(Extracted entries Opens)
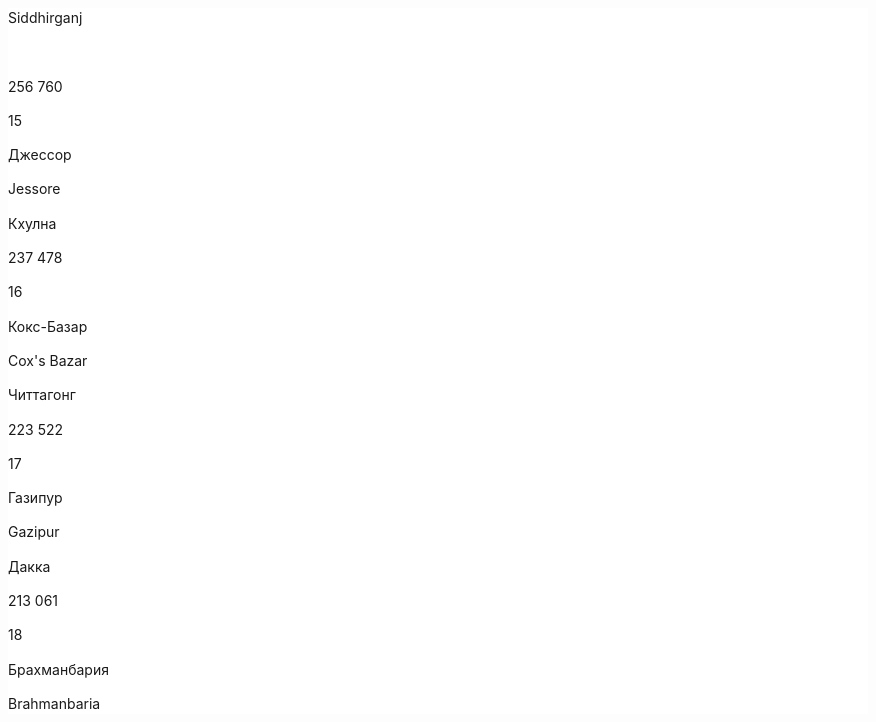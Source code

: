 Siddhirganj


 


256 760






15


Джессор


Jessore


Кхулна


237 478






16


Кокс-Базар


Cox&#39;s Bazar


Читтагонг


223 522






17


Газипур


Gazipur


Дакка


213 061






18


Брахманбария


Brahmanbaria
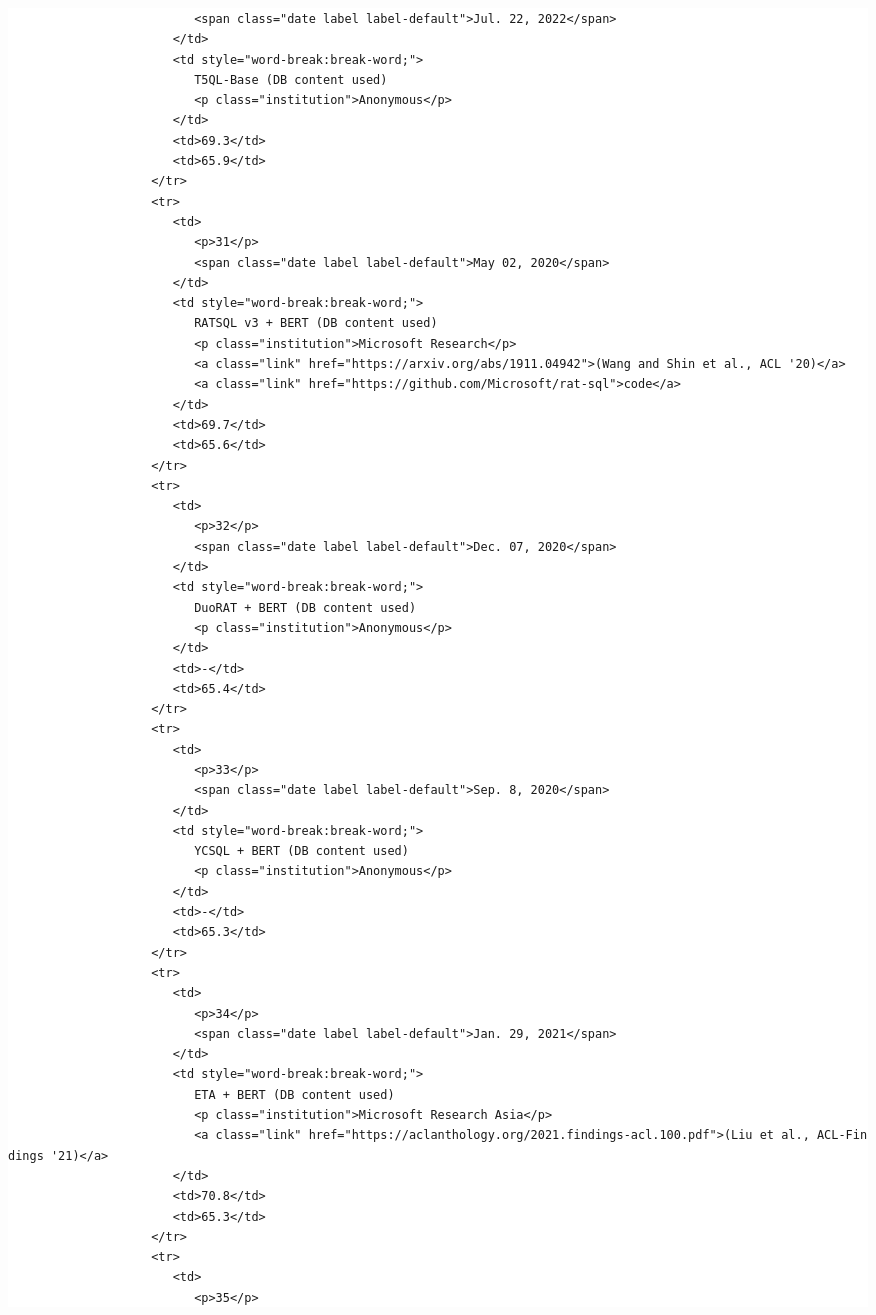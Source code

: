                               <span class="date label label-default">Jul. 22, 2022</span>
                           </td>
                           <td style="word-break:break-word;">
                              T5QL-Base (DB content used)
                              <p class="institution">Anonymous</p>
                           </td>
                           <td>69.3</td>
                           <td>65.9</td>
                        </tr>
                        <tr>
                           <td>
                              <p>31</p>
                              <span class="date label label-default">May 02, 2020</span>
                           </td>
                           <td style="word-break:break-word;">
                              RATSQL v3 + BERT (DB content used)
                              <p class="institution">Microsoft Research</p>
                              <a class="link" href="https://arxiv.org/abs/1911.04942">(Wang and Shin et al., ACL '20)</a>
                              <a class="link" href="https://github.com/Microsoft/rat-sql">code</a>
                           </td>
                           <td>69.7</td>
                           <td>65.6</td>
                        </tr>
                        <tr>
                           <td>
                              <p>32</p>
                              <span class="date label label-default">Dec. 07, 2020</span>
                           </td>
                           <td style="word-break:break-word;">
                              DuoRAT + BERT (DB content used)
                              <p class="institution">Anonymous</p>
                           </td>
                           <td>-</td>
                           <td>65.4</td>
                        </tr>
                        <tr>
                           <td>
                              <p>33</p>
                              <span class="date label label-default">Sep. 8, 2020</span>
                           </td>
                           <td style="word-break:break-word;">
                              YCSQL + BERT (DB content used)
                              <p class="institution">Anonymous</p>
                           </td>
                           <td>-</td>
                           <td>65.3</td>
                        </tr>
                        <tr>
                           <td>
                              <p>34</p>
                              <span class="date label label-default">Jan. 29, 2021</span>
                           </td>
                           <td style="word-break:break-word;">
                              ETA + BERT (DB content used)
                              <p class="institution">Microsoft Research Asia</p>
                              <a class="link" href="https://aclanthology.org/2021.findings-acl.100.pdf">(Liu et al., ACL-Findings '21)</a>
                           </td>
                           <td>70.8</td>
                           <td>65.3</td>
                        </tr>
                        <tr>
                           <td>
                              <p>35</p>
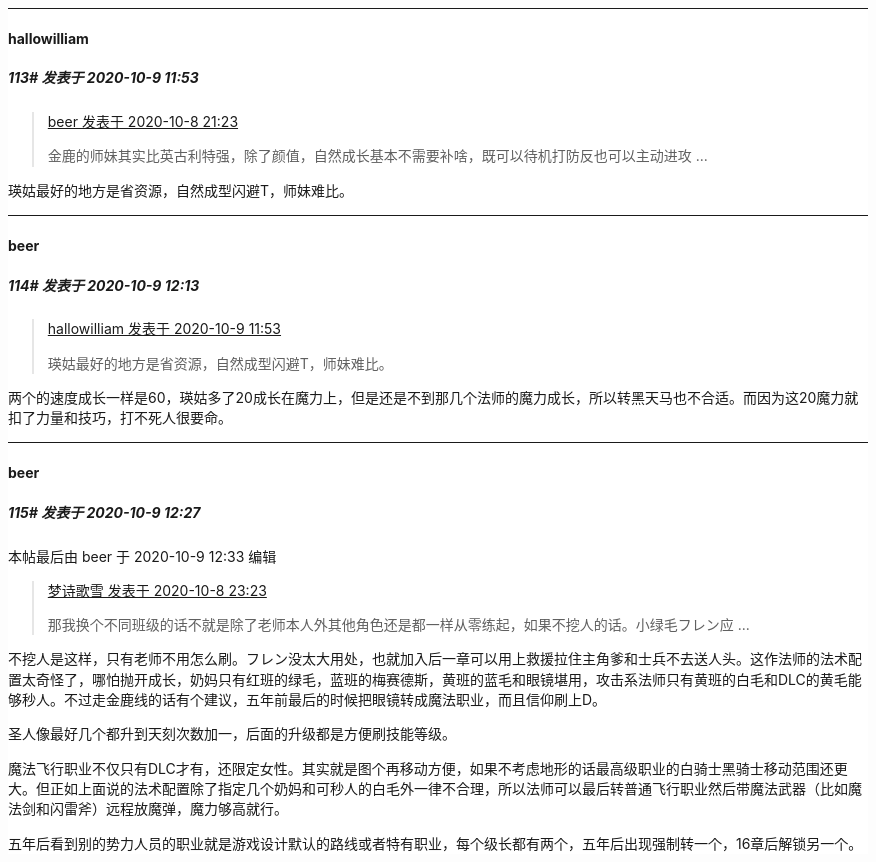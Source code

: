 

*****

####  hallowilliam  
##### 113#       发表于 2020-10-9 11:53



<blockquote><a href="httphttps://bbs.saraba1st.com/2b/forum.php?mod=redirect&amp;goto=findpost&amp;pid=48990549&amp;ptid=1963696" target="_blank">beer 发表于 2020-10-8 21:23</a>

金鹿的师妹其实比英古利特强，除了颜值，自然成长基本不需要补啥，既可以待机打防反也可以主动进攻 ...</blockquote>
瑛姑最好的地方是省资源，自然成型闪避T，师妹难比。







*****

####  beer  
##### 114#       发表于 2020-10-9 12:13



<blockquote><a href="httphttps://bbs.saraba1st.com/2b/forum.php?mod=redirect&amp;goto=findpost&amp;pid=48995967&amp;ptid=1963696" target="_blank">hallowilliam 发表于 2020-10-9 11:53</a>

瑛姑最好的地方是省资源，自然成型闪避T，师妹难比。</blockquote>
两个的速度成长一样是60，瑛姑多了20成长在魔力上，但是还是不到那几个法师的魔力成长，所以转黑天马也不合适。而因为这20魔力就扣了力量和技巧，打不死人很要命。







*****

####  beer  
##### 115#       发表于 2020-10-9 12:27



 本帖最后由 beer 于 2020-10-9 12:33 编辑 
<blockquote><a href="httphttps://bbs.saraba1st.com/2b/forum.php?mod=redirect&amp;goto=findpost&amp;pid=48991793&amp;ptid=1963696" target="_blank">梦诗歌雪 发表于 2020-10-8 23:23</a>

那我换个不同班级的话不就是除了老师本人外其他角色还是都一样从零练起，如果不挖人的话。小绿毛フレン应 ...</blockquote>
不挖人是这样，只有老师不用怎么刷。フレン没太大用处，也就加入后一章可以用上救援拉住主角爹和士兵不去送人头。这作法师的法术配置太奇怪了，哪怕抛开成长，奶妈只有红班的绿毛，蓝班的梅赛德斯，黄班的蓝毛和眼镜堪用，攻击系法师只有黄班的白毛和DLC的黄毛能够秒人。不过走金鹿线的话有个建议，五年前最后的时候把眼镜转成魔法职业，而且信仰刷上D。

圣人像最好几个都升到天刻次数加一，后面的升级都是方便刷技能等级。

魔法飞行职业不仅只有DLC才有，还限定女性。其实就是图个再移动方便，如果不考虑地形的话最高级职业的白骑士黑骑士移动范围还更大。但正如上面说的法术配置除了指定几个奶妈和可秒人的白毛外一律不合理，所以法师可以最后转普通飞行职业然后带魔法武器（比如魔法剑和闪雷斧）远程放魔弹，魔力够高就行。

五年后看到别的势力人员的职业就是游戏设计默认的路线或者特有职业，每个级长都有两个，五年后出现强制转一个，16章后解锁另一个。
(Extracted entries Closes)
Write out the records above exactly as they appear, leaving out any pictures.

Source code

: Siddhirganj


 


256 760






15


Джессор


Jessore


Кхулна


237 478






16


Кокс-Базар


Cox&#39;s Bazar


Читтагонг


223 522






17


Газипур


Gazipur


Дакка


213 061






18


Брахманбария


Brahmanbaria
Source code

:                               <span class="date label label-default">Jul. 22, 2022</span>
                           </td>
                           <td style="word-break:break-word;">
                              T5QL-Base (DB content used)
                              <p class="institution">Anonymous</p>
                           </td>
                           <td>69.3</td>
                           <td>65.9</td>
                        </tr>
                        <tr>
                           <td>
                              <p>31</p>
                              <span class="date label label-default">May 02, 2020</span>
                           </td>
                           <td style="word-break:break-word;">
                              RATSQL v3 + BERT (DB content used)
                              <p class="institution">Microsoft Research</p>
                              <a class="link" href="https://arxiv.org/abs/1911.04942">(Wang and Shin et al., ACL '20)</a>
                              <a class="link" href="https://github.com/Microsoft/rat-sql">code</a>
                           </td>
                           <td>69.7</td>
                           <td>65.6</td>
                        </tr>
                        <tr>
                           <td>
                              <p>32</p>
                              <span class="date label label-default">Dec. 07, 2020</span>
                           </td>
                           <td style="word-break:break-word;">
                              DuoRAT + BERT (DB content used)
                              <p class="institution">Anonymous</p>
                           </td>
                           <td>-</td>
                           <td>65.4</td>
                        </tr>
                        <tr>
                           <td>
                              <p>33</p>
                              <span class="date label label-default">Sep. 8, 2020</span>
                           </td>
                           <td style="word-break:break-word;">
                              YCSQL + BERT (DB content used)
                              <p class="institution">Anonymous</p>
                           </td>
                           <td>-</td>
                           <td>65.3</td>
                        </tr>
                        <tr>
                           <td>
                              <p>34</p>
                              <span class="date label label-default">Jan. 29, 2021</span>
                           </td>
                           <td style="word-break:break-word;">
                              ETA + BERT (DB content used)
                              <p class="institution">Microsoft Research Asia</p>
                              <a class="link" href="https://aclanthology.org/2021.findings-acl.100.pdf">(Liu et al., ACL-Findings '21)</a>
                           </td>
                           <td>70.8</td>
                           <td>65.3</td>
                        </tr>
                        <tr>
                           <td>
                              <p>35</p>
Source code

: 

*****

####  hallowilliam  
##### 113#       发表于 2020-10-9 11:53



<blockquote><a href="httphttps://bbs.saraba1st.com/2b/forum.php?mod=redirect&amp;goto=findpost&amp;pid=48990549&amp;ptid=1963696" target="_blank">beer 发表于 2020-10-8 21:23</a>

金鹿的师妹其实比英古利特强，除了颜值，自然成长基本不需要补啥，既可以待机打防反也可以主动进攻 ...</blockquote>
瑛姑最好的地方是省资源，自然成型闪避T，师妹难比。







*****

####  beer  
##### 114#       发表于 2020-10-9 12:13



<blockquote><a href="httphttps://bbs.saraba1st.com/2b/forum.php?mod=redirect&amp;goto=findpost&amp;pid=48995967&amp;ptid=1963696" target="_blank">hallowilliam 发表于 2020-10-9 11:53</a>

瑛姑最好的地方是省资源，自然成型闪避T，师妹难比。</blockquote>
两个的速度成长一样是60，瑛姑多了20成长在魔力上，但是还是不到那几个法师的魔力成长，所以转黑天马也不合适。而因为这20魔力就扣了力量和技巧，打不死人很要命。







*****

####  beer  
##### 115#       发表于 2020-10-9 12:27



 本帖最后由 beer 于 2020-10-9 12:33 编辑 
<blockquote><a href="httphttps://bbs.saraba1st.com/2b/forum.php?mod=redirect&amp;goto=findpost&amp;pid=48991793&amp;ptid=1963696" target="_blank">梦诗歌雪 发表于 2020-10-8 23:23</a>

那我换个不同班级的话不就是除了老师本人外其他角色还是都一样从零练起，如果不挖人的话。小绿毛フレン应 ...</blockquote>
不挖人是这样，只有老师不用怎么刷。フレン没太大用处，也就加入后一章可以用上救援拉住主角爹和士兵不去送人头。这作法师的法术配置太奇怪了，哪怕抛开成长，奶妈只有红班的绿毛，蓝班的梅赛德斯，黄班的蓝毛和眼镜堪用，攻击系法师只有黄班的白毛和DLC的黄毛能够秒人。不过走金鹿线的话有个建议，五年前最后的时候把眼镜转成魔法职业，而且信仰刷上D。

圣人像最好几个都升到天刻次数加一，后面的升级都是方便刷技能等级。

魔法飞行职业不仅只有DLC才有，还限定女性。其实就是图个再移动方便，如果不考虑地形的话最高级职业的白骑士黑骑士移动范围还更大。但正如上面说的法术配置除了指定几个奶妈和可秒人的白毛外一律不合理，所以法师可以最后转普通飞行职业然后带魔法武器（比如魔法剑和闪雷斧）远程放魔弹，魔力够高就行。

五年后看到别的势力人员的职业就是游戏设计默认的路线或者特有职业，每个级长都有两个，五年后出现强制转一个，16章后解锁另一个。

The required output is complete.